(Dataset entries)
-------------------------
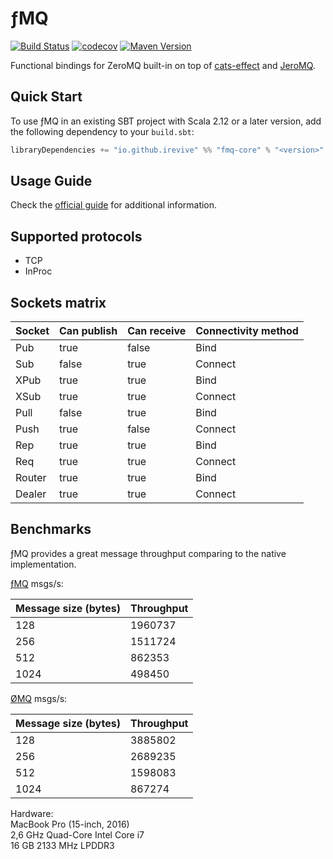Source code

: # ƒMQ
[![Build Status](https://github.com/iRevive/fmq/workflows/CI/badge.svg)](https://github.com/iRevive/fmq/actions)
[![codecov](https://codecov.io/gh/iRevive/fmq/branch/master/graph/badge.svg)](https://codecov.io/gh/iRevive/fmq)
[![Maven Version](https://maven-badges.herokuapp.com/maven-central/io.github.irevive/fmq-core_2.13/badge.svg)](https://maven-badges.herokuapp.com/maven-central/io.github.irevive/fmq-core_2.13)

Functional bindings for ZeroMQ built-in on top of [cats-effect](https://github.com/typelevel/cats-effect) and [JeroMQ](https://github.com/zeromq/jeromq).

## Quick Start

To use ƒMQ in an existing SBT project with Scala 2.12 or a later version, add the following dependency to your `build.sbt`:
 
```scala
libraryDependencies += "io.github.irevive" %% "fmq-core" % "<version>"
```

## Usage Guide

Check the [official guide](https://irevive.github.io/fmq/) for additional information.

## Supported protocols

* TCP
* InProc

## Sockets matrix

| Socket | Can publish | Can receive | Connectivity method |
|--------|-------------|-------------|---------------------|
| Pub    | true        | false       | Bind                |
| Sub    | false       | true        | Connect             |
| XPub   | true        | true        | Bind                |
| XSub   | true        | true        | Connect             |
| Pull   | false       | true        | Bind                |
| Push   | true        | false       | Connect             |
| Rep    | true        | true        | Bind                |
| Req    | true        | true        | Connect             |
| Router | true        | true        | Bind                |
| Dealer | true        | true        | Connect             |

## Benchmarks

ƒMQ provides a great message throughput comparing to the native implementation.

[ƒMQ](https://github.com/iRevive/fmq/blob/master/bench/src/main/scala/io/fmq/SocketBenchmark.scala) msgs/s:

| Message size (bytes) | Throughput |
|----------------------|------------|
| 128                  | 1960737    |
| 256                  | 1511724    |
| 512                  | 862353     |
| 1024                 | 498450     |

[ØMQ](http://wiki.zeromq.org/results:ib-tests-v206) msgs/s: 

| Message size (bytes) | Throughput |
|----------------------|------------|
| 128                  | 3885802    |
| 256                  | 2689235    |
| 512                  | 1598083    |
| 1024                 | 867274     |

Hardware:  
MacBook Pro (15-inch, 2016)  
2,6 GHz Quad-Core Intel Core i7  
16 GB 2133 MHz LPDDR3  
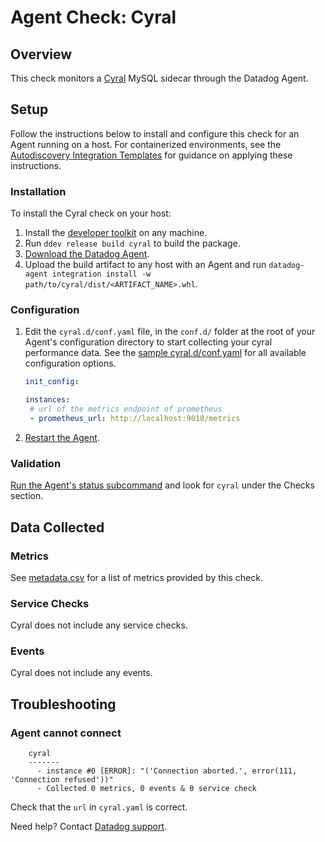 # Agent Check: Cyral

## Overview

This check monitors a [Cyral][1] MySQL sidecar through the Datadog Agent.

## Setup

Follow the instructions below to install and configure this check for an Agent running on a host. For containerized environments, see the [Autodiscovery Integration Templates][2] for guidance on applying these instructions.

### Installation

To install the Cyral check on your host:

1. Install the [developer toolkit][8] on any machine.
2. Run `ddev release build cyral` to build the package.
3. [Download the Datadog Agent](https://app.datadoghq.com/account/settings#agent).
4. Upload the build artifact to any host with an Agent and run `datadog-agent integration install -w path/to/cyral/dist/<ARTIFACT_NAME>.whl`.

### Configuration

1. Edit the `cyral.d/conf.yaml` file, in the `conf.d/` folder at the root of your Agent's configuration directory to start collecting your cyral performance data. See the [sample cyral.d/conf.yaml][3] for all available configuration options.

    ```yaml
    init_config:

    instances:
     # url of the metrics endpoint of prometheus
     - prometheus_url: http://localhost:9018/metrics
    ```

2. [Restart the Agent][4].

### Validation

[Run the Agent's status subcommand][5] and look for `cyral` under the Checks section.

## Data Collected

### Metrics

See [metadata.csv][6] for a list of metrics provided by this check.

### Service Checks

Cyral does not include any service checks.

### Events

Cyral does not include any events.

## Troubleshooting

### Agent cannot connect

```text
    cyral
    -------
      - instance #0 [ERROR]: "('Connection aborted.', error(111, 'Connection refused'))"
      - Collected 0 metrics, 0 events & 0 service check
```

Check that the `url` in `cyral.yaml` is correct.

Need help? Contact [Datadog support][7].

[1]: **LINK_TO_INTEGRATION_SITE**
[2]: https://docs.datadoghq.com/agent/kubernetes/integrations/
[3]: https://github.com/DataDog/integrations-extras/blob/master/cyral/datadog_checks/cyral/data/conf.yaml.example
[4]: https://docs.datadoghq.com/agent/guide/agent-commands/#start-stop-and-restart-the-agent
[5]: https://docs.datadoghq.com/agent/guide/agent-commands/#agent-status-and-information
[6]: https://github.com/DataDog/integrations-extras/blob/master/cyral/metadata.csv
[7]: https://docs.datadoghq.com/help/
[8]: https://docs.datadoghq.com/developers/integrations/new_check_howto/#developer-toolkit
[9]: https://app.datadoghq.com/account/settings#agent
-------------------------
## Work request
Pictures don't belong in the copy. Restate all the entries exactly.

## Response to this task
Source code

: # ƒMQ
[![Build Status](https://github.com/iRevive/fmq/workflows/CI/badge.svg)](https://github.com/iRevive/fmq/actions)
[![codecov](https://codecov.io/gh/iRevive/fmq/branch/master/graph/badge.svg)](https://codecov.io/gh/iRevive/fmq)
[![Maven Version](https://maven-badges.herokuapp.com/maven-central/io.github.irevive/fmq-core_2.13/badge.svg)](https://maven-badges.herokuapp.com/maven-central/io.github.irevive/fmq-core_2.13)

Functional bindings for ZeroMQ built-in on top of [cats-effect](https://github.com/typelevel/cats-effect) and [JeroMQ](https://github.com/zeromq/jeromq).

## Quick Start

To use ƒMQ in an existing SBT project with Scala 2.12 or a later version, add the following dependency to your `build.sbt`:
 
```scala
libraryDependencies += "io.github.irevive" %% "fmq-core" % "<version>"
```

## Usage Guide

Check the [official guide](https://irevive.github.io/fmq/) for additional information.

## Supported protocols

* TCP
* InProc

## Sockets matrix

| Socket | Can publish | Can receive | Connectivity method |
|--------|-------------|-------------|---------------------|
| Pub    | true        | false       | Bind                |
| Sub    | false       | true        | Connect             |
| XPub   | true        | true        | Bind                |
| XSub   | true        | true        | Connect             |
| Pull   | false       | true        | Bind                |
| Push   | true        | false       | Connect             |
| Rep    | true        | true        | Bind                |
| Req    | true        | true        | Connect             |
| Router | true        | true        | Bind                |
| Dealer | true        | true        | Connect             |

## Benchmarks

ƒMQ provides a great message throughput comparing to the native implementation.

[ƒMQ](https://github.com/iRevive/fmq/blob/master/bench/src/main/scala/io/fmq/SocketBenchmark.scala) msgs/s:

| Message size (bytes) | Throughput |
|----------------------|------------|
| 128                  | 1960737    |
| 256                  | 1511724    |
| 512                  | 862353     |
| 1024                 | 498450     |

[ØMQ](http://wiki.zeromq.org/results:ib-tests-v206) msgs/s: 

| Message size (bytes) | Throughput |
|----------------------|------------|
| 128                  | 3885802    |
| 256                  | 2689235    |
| 512                  | 1598083    |
| 1024                 | 867274     |

Hardware:  
MacBook Pro (15-inch, 2016)  
2,6 GHz Quad-Core Intel Core i7  
16 GB 2133 MHz LPDDR3  
 # Agent Check: Cyral

## Overview

This check monitors a [Cyral][1] MySQL sidecar through the Datadog Agent.

## Setup

Follow the instructions below to install and configure this check for an Agent running on a host. For containerized environments, see the [Autodiscovery Integration Templates][2] for guidance on applying these instructions.

### Installation

To install the Cyral check on your host:

1. Install the [developer toolkit][8] on any machine.
2. Run `ddev release build cyral` to build the package.
3. [Download the Datadog Agent](https://app.datadoghq.com/account/settings#agent).
4. Upload the build artifact to any host with an Agent and run `datadog-agent integration install -w path/to/cyral/dist/<ARTIFACT_NAME>.whl`.

### Configuration

1. Edit the `cyral.d/conf.yaml` file, in the `conf.d/` folder at the root of your Agent's configuration directory to start collecting your cyral performance data. See the [sample cyral.d/conf.yaml][3] for all available configuration options.

    ```yaml
    init_config:

    instances:
     # url of the metrics endpoint of prometheus
     - prometheus_url: http://localhost:9018/metrics
    ```

2. [Restart the Agent][4].

### Validation

[Run the Agent's status subcommand][5] and look for `cyral` under the Checks section.

## Data Collected

### Metrics

See [metadata.csv][6] for a list of metrics provided by this check.

### Service Checks

Cyral does not include any service checks.

### Events

Cyral does not include any events.

## Troubleshooting

### Agent cannot connect

```text
    cyral
    -------
      - instance #0 [ERROR]: "('Connection aborted.', error(111, 'Connection refused'))"
      - Collected 0 metrics, 0 events & 0 service check
```

Check that the `url` in `cyral.yaml` is correct.

Need help? Contact [Datadog support][7].

[1]: **LINK_TO_INTEGRATION_SITE**
[2]: https://docs.datadoghq.com/agent/kubernetes/integrations/
[3]: https://github.com/DataDog/integrations-extras/blob/master/cyral/datadog_checks/cyral/data/conf.yaml.example
[4]: https://docs.datadoghq.com/agent/guide/agent-commands/#start-stop-and-restart-the-agent
[5]: https://docs.datadoghq.com/agent/guide/agent-commands/#agent-status-and-information
[6]: https://github.com/DataDog/integrations-extras/blob/master/cyral/metadata.csv
[7]: https://docs.datadoghq.com/help/
[8]: https://docs.datadoghq.com/developers/integrations/new_check_howto/#developer-toolkit
[9]: https://app.datadoghq.com/account/settings#agent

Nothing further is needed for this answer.